> WHAT IS EXPECTED: Set the data down again, exactly as it reads, but without the pictures.

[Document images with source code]
:::::

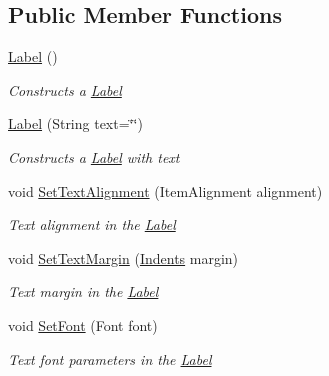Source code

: \subsection*{Public Member Functions}
\begin{DoxyCompactItemize}
\item 
\mbox{\hyperlink{class_space_v_i_l_1_1_label_aac85dea14968f4b4b68767e9a5138e92}{Label}} ()
\begin{DoxyCompactList}\small\item\em Constructs a \mbox{\hyperlink{class_space_v_i_l_1_1_label}{Label}} \end{DoxyCompactList}\item 
\mbox{\hyperlink{class_space_v_i_l_1_1_label_a6b91b2ddcbc0d66e667d6a15abaa2493}{Label}} (String text=\char`\"{}\char`\"{})
\begin{DoxyCompactList}\small\item\em Constructs a \mbox{\hyperlink{class_space_v_i_l_1_1_label}{Label}} with text \end{DoxyCompactList}\item 
void \mbox{\hyperlink{class_space_v_i_l_1_1_label_a0f5fc3700bd8979d9760bd8ba424db04}{Set\+Text\+Alignment}} (Item\+Alignment alignment)
\begin{DoxyCompactList}\small\item\em Text alignment in the \mbox{\hyperlink{class_space_v_i_l_1_1_label}{Label}} \end{DoxyCompactList}\item 
void \mbox{\hyperlink{class_space_v_i_l_1_1_label_ada348a70497547222a0f5d43d0e8b401}{Set\+Text\+Margin}} (\mbox{\hyperlink{struct_space_v_i_l_1_1_decorations_1_1_indents}{Indents}} margin)
\begin{DoxyCompactList}\small\item\em Text margin in the \mbox{\hyperlink{class_space_v_i_l_1_1_label}{Label}} \end{DoxyCompactList}\item 
void \mbox{\hyperlink{class_space_v_i_l_1_1_label_ae14fde68f34a632420535f72b8f92d86}{Set\+Font}} (Font font)
\begin{DoxyCompactList}\small\item\em Text font parameters in the \mbox{\hyperlink{class_space_v_i_l_1_1_label}{Label}} \end{DoxyCompactList}\item 
\mbox{\label{class_space_v_i_l_1_1_label_a9ec22471d3fe3e1e9d7d38cbe6d29c35}} 

\end{DoxyCompactItemize}
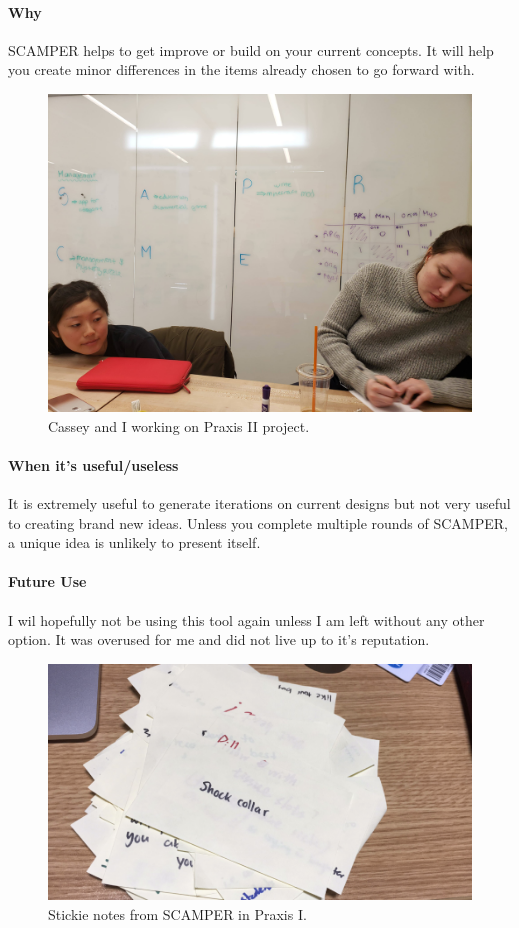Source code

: \documentclass[paper=a4, fontsize=11pt]{article} %
\begin{document}
            \paragraph{Why}
            SCAMPER helps to get improve or build on your current concepts. It will help you create minor differences in the items already chosen to go forward with. 
            \begin{figure}[H]
                \centering
	            \includegraphics[width=0.8\linewidth]{scamper2.jpg}
	            \caption{Cassey and I working on Praxis II project.}
            \end{figure}
            \paragraph{When it's useful/useless} It is extremely useful to generate iterations on current designs but not very useful to creating brand new ideas. Unless you complete multiple rounds of SCAMPER, a unique idea is unlikely to present itself. 
            \paragraph{Future Use} I wil hopefully not be using this tool again unless I am left without any other option. It was overused for me and did not live up to it's reputation. 

            \begin{figure}[H]
                \centering
	            \includegraphics[width=0.8\linewidth]{scamper1.png}
	            \caption{Stickie notes from SCAMPER in Praxis I.}
            \end{figure}
            
\end{document}
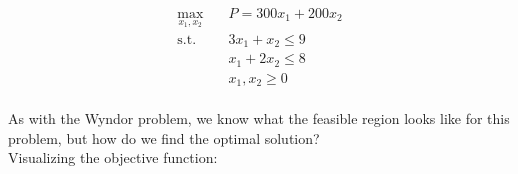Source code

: \documentclass[12pt]{article}
\begin{document}
\begin{equation} \label{dual_SVM}
\begin{aligned}
\max_{x_1,x_2} \quad & P=300x_1+200x_2 \\
\textrm{s.t.} \quad & 3x_1+x_2\leq 9\\ 
& x_1+2x_2\leq 8 \\
& x_1, x_2\geq 0\\
\end{aligned}
\end{equation}

\noindent As with the Wyndor problem, we know what the feasible region looks like for this problem, but how do we find the optimal solution?\\

\noindent Visualizing the objective function:
\end{document}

:::::

> TASK RESULT:
Source code

: \subsection*{Public Member Functions}
\begin{DoxyCompactItemize}
\item 
\mbox{\hyperlink{class_space_v_i_l_1_1_label_aac85dea14968f4b4b68767e9a5138e92}{Label}} ()
\begin{DoxyCompactList}\small\item\em Constructs a \mbox{\hyperlink{class_space_v_i_l_1_1_label}{Label}} \end{DoxyCompactList}\item 
\mbox{\hyperlink{class_space_v_i_l_1_1_label_a6b91b2ddcbc0d66e667d6a15abaa2493}{Label}} (String text=\char`\"{}\char`\"{})
\begin{DoxyCompactList}\small\item\em Constructs a \mbox{\hyperlink{class_space_v_i_l_1_1_label}{Label}} with text \end{DoxyCompactList}\item 
void \mbox{\hyperlink{class_space_v_i_l_1_1_label_a0f5fc3700bd8979d9760bd8ba424db04}{Set\+Text\+Alignment}} (Item\+Alignment alignment)
\begin{DoxyCompactList}\small\item\em Text alignment in the \mbox{\hyperlink{class_space_v_i_l_1_1_label}{Label}} \end{DoxyCompactList}\item 
void \mbox{\hyperlink{class_space_v_i_l_1_1_label_ada348a70497547222a0f5d43d0e8b401}{Set\+Text\+Margin}} (\mbox{\hyperlink{struct_space_v_i_l_1_1_decorations_1_1_indents}{Indents}} margin)
\begin{DoxyCompactList}\small\item\em Text margin in the \mbox{\hyperlink{class_space_v_i_l_1_1_label}{Label}} \end{DoxyCompactList}\item 
void \mbox{\hyperlink{class_space_v_i_l_1_1_label_ae14fde68f34a632420535f72b8f92d86}{Set\+Font}} (Font font)
\begin{DoxyCompactList}\small\item\em Text font parameters in the \mbox{\hyperlink{class_space_v_i_l_1_1_label}{Label}} \end{DoxyCompactList}\item 
\mbox{\label{class_space_v_i_l_1_1_label_a9ec22471d3fe3e1e9d7d38cbe6d29c35}} 

\end{DoxyCompactItemize}
Source code

: \documentclass[paper=a4, fontsize=11pt]{article} %
\begin{document}
            \paragraph{Why}
            SCAMPER helps to get improve or build on your current concepts. It will help you create minor differences in the items already chosen to go forward with. 
            \begin{figure}[H]
                \centering
	            \includegraphics[width=0.8\linewidth]{scamper2.jpg}
	            \caption{Cassey and I working on Praxis II project.}
            \end{figure}
            \paragraph{When it's useful/useless} It is extremely useful to generate iterations on current designs but not very useful to creating brand new ideas. Unless you complete multiple rounds of SCAMPER, a unique idea is unlikely to present itself. 
            \paragraph{Future Use} I wil hopefully not be using this tool again unless I am left without any other option. It was overused for me and did not live up to it's reputation. 

            \begin{figure}[H]
                \centering
	            \includegraphics[width=0.8\linewidth]{scamper1.png}
	            \caption{Stickie notes from SCAMPER in Praxis I.}
            \end{figure}
            
\end{document}
Source code

: \documentclass[12pt]{article}
\begin{document}
\begin{equation} \label{dual_SVM}
\begin{aligned}
\max_{x_1,x_2} \quad & P=300x_1+200x_2 \\
\textrm{s.t.} \quad & 3x_1+x_2\leq 9\\ 
& x_1+2x_2\leq 8 \\
& x_1, x_2\geq 0\\
\end{aligned}
\end{equation}

\noindent As with the Wyndor problem, we know what the feasible region looks like for this problem, but how do we find the optimal solution?\\

\noindent Visualizing the objective function:
\end{document}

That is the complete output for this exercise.